İş yapış ve düşünme şekillerimizi değiştirecek kadar güçlü bir teknolojik ilerleme varsa bu ne olabilir? Ekonomimiz, yönetim sistemlerimiz ve işletmelerimizin işleyiş biçimini temelde etkileyen ticaret, sahiplik ve güven hakkındaki kavramsal anlayışımızı değiştirebilecek bir teknoloji… Bu teknoloji zaten var ve buna “Kripto Para” (Bitcoin) deniyor. İnsanlar genellikle Bitcoin’i sadece sanal para veya işlem sistemi olarak düşünüyorlar. Ancak daha yakından bakarsanız, para boyutunun buz dağının sadece görünen yüzü olduğunu göreceksiniz. O görünmeyen kısmını ise Blockchain (Blok zinciri) teknolojisi oluşturmaktadır.

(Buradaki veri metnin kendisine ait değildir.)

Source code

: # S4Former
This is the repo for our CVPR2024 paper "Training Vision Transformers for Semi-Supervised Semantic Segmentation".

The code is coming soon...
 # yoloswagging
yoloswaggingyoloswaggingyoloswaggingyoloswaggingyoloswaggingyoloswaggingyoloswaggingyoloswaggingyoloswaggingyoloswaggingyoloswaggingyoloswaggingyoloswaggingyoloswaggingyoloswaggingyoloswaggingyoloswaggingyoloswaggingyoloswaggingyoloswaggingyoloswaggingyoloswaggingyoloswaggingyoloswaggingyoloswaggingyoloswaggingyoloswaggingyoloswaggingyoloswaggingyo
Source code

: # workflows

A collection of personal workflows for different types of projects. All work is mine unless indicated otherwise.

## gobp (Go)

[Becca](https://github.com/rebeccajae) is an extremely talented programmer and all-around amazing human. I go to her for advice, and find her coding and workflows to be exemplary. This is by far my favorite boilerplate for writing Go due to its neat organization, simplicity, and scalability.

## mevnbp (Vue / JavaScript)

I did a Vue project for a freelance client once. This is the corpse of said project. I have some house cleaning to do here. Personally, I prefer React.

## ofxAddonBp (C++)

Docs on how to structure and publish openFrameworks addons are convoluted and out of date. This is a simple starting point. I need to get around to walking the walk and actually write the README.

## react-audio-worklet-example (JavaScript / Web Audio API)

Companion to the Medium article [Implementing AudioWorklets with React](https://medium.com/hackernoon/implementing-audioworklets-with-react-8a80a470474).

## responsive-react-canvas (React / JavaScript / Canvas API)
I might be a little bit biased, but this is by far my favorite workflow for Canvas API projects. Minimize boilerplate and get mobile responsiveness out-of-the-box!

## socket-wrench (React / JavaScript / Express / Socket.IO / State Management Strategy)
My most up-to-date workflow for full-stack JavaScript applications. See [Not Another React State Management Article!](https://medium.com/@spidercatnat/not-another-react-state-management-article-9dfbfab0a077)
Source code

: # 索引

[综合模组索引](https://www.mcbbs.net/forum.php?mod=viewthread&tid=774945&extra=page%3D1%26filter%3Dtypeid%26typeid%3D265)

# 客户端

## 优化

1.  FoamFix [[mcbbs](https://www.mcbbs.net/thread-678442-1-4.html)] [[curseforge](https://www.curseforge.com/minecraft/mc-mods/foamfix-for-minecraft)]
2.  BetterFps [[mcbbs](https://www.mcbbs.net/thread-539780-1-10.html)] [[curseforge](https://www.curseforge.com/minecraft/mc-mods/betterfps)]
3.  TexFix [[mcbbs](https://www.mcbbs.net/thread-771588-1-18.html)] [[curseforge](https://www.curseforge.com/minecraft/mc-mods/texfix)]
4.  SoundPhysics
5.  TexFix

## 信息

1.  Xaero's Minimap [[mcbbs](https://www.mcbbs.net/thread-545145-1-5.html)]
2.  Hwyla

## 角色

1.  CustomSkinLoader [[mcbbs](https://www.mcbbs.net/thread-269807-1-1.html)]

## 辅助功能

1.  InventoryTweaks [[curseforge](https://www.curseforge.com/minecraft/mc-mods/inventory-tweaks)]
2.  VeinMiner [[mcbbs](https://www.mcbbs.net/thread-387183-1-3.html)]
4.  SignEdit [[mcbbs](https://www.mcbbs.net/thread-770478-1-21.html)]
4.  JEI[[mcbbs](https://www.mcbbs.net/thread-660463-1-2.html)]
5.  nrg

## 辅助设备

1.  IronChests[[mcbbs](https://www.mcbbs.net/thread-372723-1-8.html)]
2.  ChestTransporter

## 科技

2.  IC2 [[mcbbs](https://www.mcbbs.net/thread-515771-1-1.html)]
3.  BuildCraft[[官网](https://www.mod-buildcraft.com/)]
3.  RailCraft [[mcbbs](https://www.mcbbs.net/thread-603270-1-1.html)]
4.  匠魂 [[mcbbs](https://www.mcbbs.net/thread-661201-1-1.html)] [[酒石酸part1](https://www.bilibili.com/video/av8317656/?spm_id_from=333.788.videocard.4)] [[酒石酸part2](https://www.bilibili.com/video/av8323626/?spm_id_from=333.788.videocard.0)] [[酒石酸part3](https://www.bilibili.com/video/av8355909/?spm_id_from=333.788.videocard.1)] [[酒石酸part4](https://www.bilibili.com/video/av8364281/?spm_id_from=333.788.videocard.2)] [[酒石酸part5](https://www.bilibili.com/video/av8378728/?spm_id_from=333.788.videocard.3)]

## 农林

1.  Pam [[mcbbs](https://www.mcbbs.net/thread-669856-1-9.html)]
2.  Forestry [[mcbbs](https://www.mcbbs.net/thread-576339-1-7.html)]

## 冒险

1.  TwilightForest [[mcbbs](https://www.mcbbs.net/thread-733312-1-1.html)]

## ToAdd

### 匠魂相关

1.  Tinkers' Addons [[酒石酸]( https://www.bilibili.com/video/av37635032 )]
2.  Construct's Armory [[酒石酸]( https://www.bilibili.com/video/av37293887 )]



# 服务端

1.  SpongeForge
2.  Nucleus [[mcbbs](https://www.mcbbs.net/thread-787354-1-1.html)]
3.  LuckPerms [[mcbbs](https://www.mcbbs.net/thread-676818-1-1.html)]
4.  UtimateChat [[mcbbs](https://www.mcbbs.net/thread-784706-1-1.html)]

Blockchain teknolojisi, aslında yeni olmayan ve 1990’lı yıllarda internet kavramından sonra gelen devrim niteliğindeki yeniliklerden biri olarak kabul görmektedir. Blockchain teknolojisinin, gelecek yıllarda tüm dünyada en az internet kadar etkili olabileceğini ve yenilikçi modelleri ile iş dünyasını tekrardan dönüştürecek bir teknoloji olduğunu söyleyebiliriz.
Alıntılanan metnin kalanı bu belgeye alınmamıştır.